A fort was completed at Albemarle Point. Even though plans were well underway to moving the colony to Oyster Point, security against the Spanish was still a major consideration.
1690- Politics. Religion. Slavery
Using his power as Proprietor, Seth Sothell called a Charles Town Parliament which voted to banish Governor Colleton. Citing the Fundamental Constitutions which stated “it is provided that the eldest proprietor that shall be in Carolina shall be governor,” Sothell then claimed the office of governor.
Sothell’s banishment of Colleton tempered his governing style. His administration in Charles Town was marked by substantial positive events.

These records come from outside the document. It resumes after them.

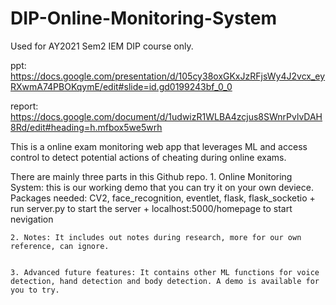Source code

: # DIP-Online-Monitoring-System
Used for AY2021 Sem2 IEM DIP course only.

ppt: https://docs.google.com/presentation/d/105cy38oxGKxJzRFjsWy4J2vcx_eyRXwmA74PBOKqymE/edit#slide=id.gd0199243bf_0_0

report: https://docs.google.com/document/d/1udwizR1WLBA4zcjus8SWnrPvlvDAH8Rd/edit#heading=h.mfbox5we5wrh

This is a online exam monitoring web app that leverages ML and access control to detect potential actions of cheating during online exams. 

There are mainly three parts in this Github repo.
	1. Online Monitoring System: this is our working demo that you can try it on your own deviece.
		Packages needed: CV2, face_recognition, eventlet, flask, flask_socketio
		+ run server.py to start the server
		+ localhost:5000/homepage to start nevigation 


	2. Notes: It includes out notes during research, more for our own reference, can ignore.


	3. Advanced future features: It contains other ML functions for voice detection, hand detection and body detection. A demo is available for you to try.



		 
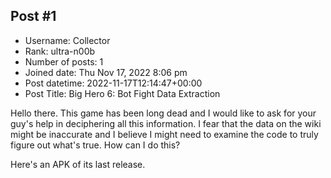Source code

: ## Post #1
- Username: Collector
- Rank: ultra-n00b
- Number of posts: 1
- Joined date: Thu Nov 17, 2022 8:06 pm
- Post datetime: 2022-11-17T12:14:47+00:00
- Post Title: Big Hero 6: Bot Fight Data Extraction

Hello there. This game has been long dead and I would like to ask for your guy's help in deciphering all this information. I fear that the data on the wiki might be inaccurate and I believe I might need to examine the code to truly figure out what's true. How can I do this?

Here's an APK of its last release.

<link deleted by moderator>
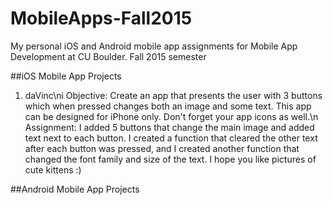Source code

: # MobileApps-Fall2015
My personal iOS and Android mobile app assignments for Mobile App Development at CU Boulder.
Fall 2015 semester


##iOS Mobile App Projects
1. daVinc\ni
Objective: Create an app that presents the user with 3 buttons which when pressed changes both an image and some text. This app can be designed for iPhone only. Don't forget your app icons as well.\n
Assignment: I added 5 buttons that change the main image and added text next to each button. I created a function that cleared the other text after each button was pressed, and I created another function that changed the font family and size of the text. I hope you like pictures of cute kittens :)


##Android Mobile App Projects

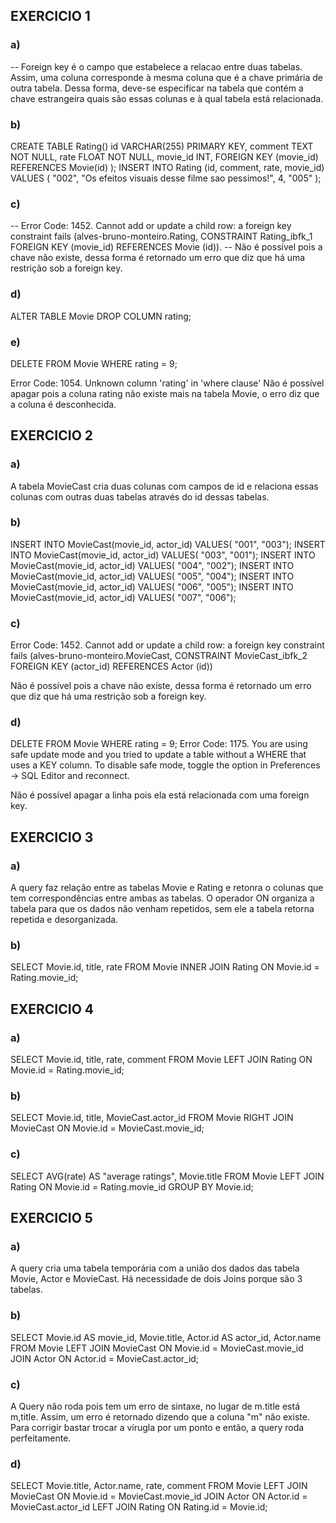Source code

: ## EXERCICIO 1

### a)

-- Foreign key é o campo que estabelece a relacao entre duas tabelas. Assim, uma coluna corresponde à mesma coluna que é a chave primária de outra tabela. Dessa forma, deve-se especificar na tabela que contém a chave estrangeira quais são essas colunas e à qual tabela está relacionada.

### b)

CREATE TABLE Rating()
id VARCHAR(255) PRIMARY KEY,
comment TEXT NOT NULL,
rate FLOAT NOT NULL,
movie_id INT,
FOREIGN KEY (movie_id) REFERENCES Movie(id)
);
INSERT INTO Rating (id, comment, rate, movie_id)
VALUES (
"002",
"Os efeitos visuais desse filme sao pessimos!",
4,
"005"
);

### c)

-- Error Code: 1452. Cannot add or update a child row: a foreign key constraint fails (alves-bruno-monteiro.Rating, CONSTRAINT Rating_ibfk_1 FOREIGN KEY (movie_id) REFERENCES Movie (id)).
-- Não é possível pois a chave não existe, dessa forma é retornado um erro que diz que há uma restrição sob a foreign key.

### d)

ALTER TABLE Movie DROP COLUMN rating;

### e)

DELETE FROM Movie WHERE rating = 9;

Error Code: 1054. Unknown column 'rating' in 'where clause'
Não é possível apagar pois a coluna rating não existe mais na tabela Movie, o erro diz que a coluna é desconhecida.

## EXERCICIO 2

### a)

A tabela MovieCast cria duas colunas com campos de id e relaciona essas colunas com outras duas tabelas através do id dessas tabelas.

### b)
INSERT INTO MovieCast(movie_id, actor_id) VALUES( "001", "003");
INSERT INTO MovieCast(movie_id, actor_id) VALUES( "003", "001");
INSERT INTO MovieCast(movie_id, actor_id) VALUES( "004", "002");
INSERT INTO MovieCast(movie_id, actor_id) VALUES( "005", "004");
INSERT INTO MovieCast(movie_id, actor_id) VALUES( "006", "005");
INSERT INTO MovieCast(movie_id, actor_id) VALUES( "007", "006");

### c)
Error Code: 1452. Cannot add or update a child row: a foreign key constraint fails (alves-bruno-monteiro.MovieCast, CONSTRAINT MovieCast_ibfk_2 FOREIGN KEY (actor_id) REFERENCES Actor (id))

Não é possível pois a chave não existe, dessa forma é retornado um erro que diz que há uma restrição sob a foreign key.

### d)
DELETE FROM Movie WHERE rating = 9;
Error Code: 1175. You are using safe update mode and you tried to update a table without a WHERE that uses a KEY column. To disable safe mode, toggle the option in Preferences -> SQL Editor and reconnect.

Não é possível apagar a linha pois ela está relacionada com uma foreign key.

## EXERCICIO 3

### a)
A query faz relação entre as tabelas Movie e Rating e retonra o colunas que tem correspondências entre ambas as tabelas. O operador ON organiza a tabela para que os dados não venham repetidos, sem ele a tabela retorna repetida e desorganizada.

### b)
SELECT Movie.id, title, rate  FROM Movie 
INNER JOIN Rating ON Movie.id = Rating.movie_id;

## EXERCICIO 4

### a)
SELECT Movie.id, title, rate, comment  FROM Movie 
LEFT JOIN Rating ON Movie.id = Rating.movie_id;

### b)
SELECT Movie.id, title, MovieCast.actor_id  FROM Movie 
RIGHT JOIN MovieCast ON Movie.id = MovieCast.movie_id;

### c)
SELECT AVG(rate) AS "average ratings", Movie.title FROM Movie 
LEFT JOIN Rating ON Movie.id = Rating.movie_id GROUP BY Movie.id;

## EXERCICIO 5

### a)
A query cria uma tabela temporária com a união dos dados das tabela Movie, Actor e MovieCast.
Há necessidade de dois Joins porque são 3 tabelas.

### b)
SELECT Movie.id AS movie_id, Movie.title, Actor.id AS actor_id, Actor.name FROM Movie
LEFT JOIN MovieCast ON Movie.id = MovieCast.movie_id
JOIN Actor ON Actor.id = MovieCast.actor_id;

### c)
A Query não roda pois tem um erro de sintaxe, no lugar de m.title está m,title. Assim, um erro é retornado dizendo que a coluna "m" não existe. Para corrigir bastar trocar a vírugla por um ponto e então, a query roda perfeitamente.

### d)
SELECT Movie.title, Actor.name, rate, comment FROM Movie
LEFT JOIN MovieCast ON Movie.id = MovieCast.movie_id
JOIN Actor ON Actor.id = MovieCast.actor_id
LEFT JOIN Rating ON Rating.id = Movie.id;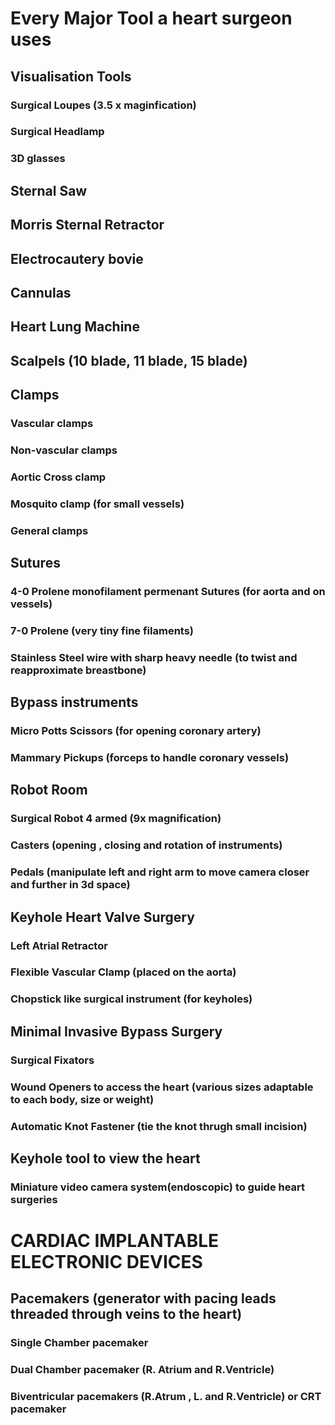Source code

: # Every Major Tool a heart surgeon uses

## Visualisation Tools
### Surgical Loupes (3.5 x maginfication)
### Surgical Headlamp
### 3D glasses

## Sternal Saw
## Morris Sternal Retractor
## Electrocautery bovie
## Cannulas
## Heart Lung Machine
## Scalpels (10 blade, 11 blade, 15 blade)

## Clamps
### Vascular clamps
### Non-vascular clamps
### Aortic Cross clamp
### Mosquito clamp (for small vessels)
### General clamps

## Sutures
### 4-0 Prolene monofilament permenant Sutures (for aorta and on vessels)
### 7-0 Prolene (very tiny fine filaments)
### Stainless Steel wire with sharp heavy needle (to twist and reapproximate breastbone)

## Bypass instruments
### Micro Potts Scissors (for opening coronary artery)
### Mammary Pickups (forceps to handle coronary vessels)

## Robot Room
### Surgical Robot 4 armed (9x magnification)
### Casters (opening , closing and rotation of instruments)
### Pedals (manipulate left and right arm to move camera closer and further in 3d space)

## Keyhole Heart Valve Surgery
### Left Atrial Retractor
### Flexible Vascular Clamp (placed on the aorta)
### Chopstick like surgical instrument (for keyholes)

## Minimal Invasive Bypass Surgery
### Surgical Fixators
### Wound Openers to access the heart (various sizes adaptable to each body, size or weight)
### Automatic Knot Fastener (tie the knot thrugh small incision)

## Keyhole tool to view the heart
### Miniature video camera system(endoscopic) to guide heart surgeries

# CARDIAC IMPLANTABLE ELECTRONIC DEVICES

## Pacemakers (generator with pacing leads threaded through veins to the heart)
### Single Chamber pacemaker
### Dual Chamber pacemaker (R. Atrium and R.Ventricle)
### Biventricular pacemakers (R.Atrum , L. and R.Ventricle) or CRT pacemaker

##  

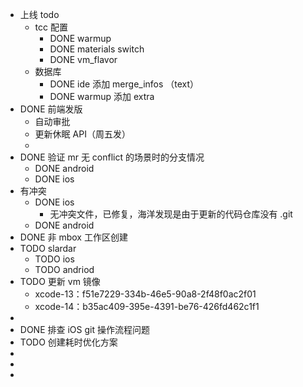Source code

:- 上线 todo
	- tcc 配置
		- DONE warmup
		- DONE materials switch
		- DONE vm_flavor
	- 数据库
		- DONE ide 添加 merge_infos （text）
		- DONE warmup 添加 extra
- DONE 前端发版
	- 自动审批
	- 更新休眠 API（周五发）
	-
- DONE 验证 mr 无 conflict 的场景时的分支情况
	- DONE android
	- DONE ios
- 有冲突
	- DONE ios
		- 无冲突文件，已修复，海洋发现是由于更新的代码仓库没有 .git
	- DONE android
- DONE 非 mbox 工作区创建
- TODO slardar
	- TODO ios
	- TODO andriod
- TODO  更新 vm 镜像
	- xcode-13：f51e7229-334b-46e5-90a8-2f48f0ac2f01
	- xcode-14：b35ac409-395e-4391-be76-426fd462c1f1
-
- DONE 排查 iOS git 操作流程问题
- TODO 创建耗时优化方案
-
-
-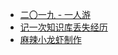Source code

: - [二〇一九  - 一人游](/生活漫谈/出去走走/%E4%BA%8C%E3%80%87%E4%B8%80%E4%B9%9D%20%20-%20%E4%B8%80%E4%BA%BA%E6%B8%B8.md)
- [记一次知识库丢失经历](/生活漫谈/出去走走/%E8%AE%B0%E4%B8%80%E6%AC%A1%E7%9F%A5%E8%AF%86%E5%BA%93%E4%B8%A2%E5%A4%B1%E7%BB%8F%E5%8E%86.md)
- [麻辣小龙虾制作](/生活漫谈/出去走走/%E9%BA%BB%E8%BE%A3%E5%B0%8F%E9%BE%99%E8%99%BE%E5%88%B6%E4%BD%9C.md)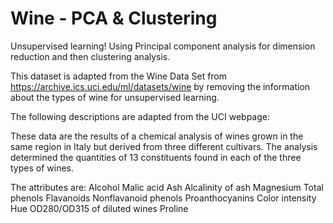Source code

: # Wine - PCA & Clustering
Unsupervised learning! Using Principal component analysis for dimension reduction and then clustering analysis.

This dataset is adapted from the Wine Data Set from https://archive.ics.uci.edu/ml/datasets/wine by removing the information about the types of wine for unsupervised learning.

The following descriptions are adapted from the UCI webpage:

These data are the results of a chemical analysis of wines grown in the same region in Italy but derived from three different cultivars. The analysis determined the quantities of 13 constituents found in each of the three types of wines.

The attributes are:
Alcohol
Malic acid
Ash
Alcalinity of ash
Magnesium
Total phenols
Flavanoids
Nonflavanoid phenols
Proanthocyanins
Color intensity
Hue
OD280/OD315 of diluted wines
Proline
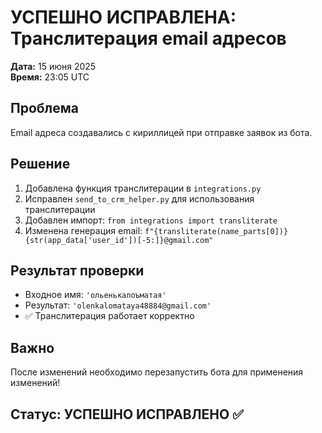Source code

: # УСПЕШНО ИСПРАВЛЕНА: Транслитерация email адресов

**Дата:** 15 июня 2025  
**Время:** 23:05 UTC

## Проблема
Email адреса создавались с кириллицей при отправке заявок из бота.

## Решение
1. Добавлена функция транслитерации в `integrations.py`
2. Исправлен `send_to_crm_helper.py` для использования транслитерации
3. Добавлен импорт: `from integrations import transliterate`
4. Изменена генерация email: `f"{transliterate(name_parts[0])}{str(app_data['user_id'])[-5:]}@gmail.com"`

## Результат проверки
- Входное имя: `'ольенькалоъматая'`
- Результат: `'olenkalomataya48884@gmail.com'`
- ✅ Транслитерация работает корректно

## Важно
После изменений необходимо перезапустить бота для применения изменений!

## Статус: УСПЕШНО ИСПРАВЛЕНО ✅
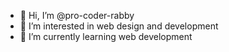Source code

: - 👋 Hi, I’m @pro-coder-rabby
- 👀 I’m interested in web design and development
- 🌱 I’m currently learning web development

- Established just treatment of disliked foreigners (Huguenots).
- Forbade supplying Indians with liquor and firearms.
- Required licenses for all liquor retailers.
- Provided for an organized militia and town watch.
- Provided a store of gunpowder.
- Granted a patent for a rice-husking machine.
- Enacted a slave code, heavily based on the Barbadian. It included a provision for punishment of anyone who killed a slave.
Francis Yonge arrived in London to meet with the Proprietors. Yonge, a member of the Assembly, was sent to press the Colony’s case of grievances in person before the Lordships. He delivered a packet of letters written by Governor Johnson, Nicholas Trott and William Rhett. And then, Yonge waited for three months for a reply.
1780-The Seige of Charlestown.
Edward Rutledge, brother of Gov. Rutledge and signer of the Declaration of Independence, was captured by British cavalry with two other officers east of the Cooper. He was attempting to sneak out of the city with letters and communications to his brother and other officials.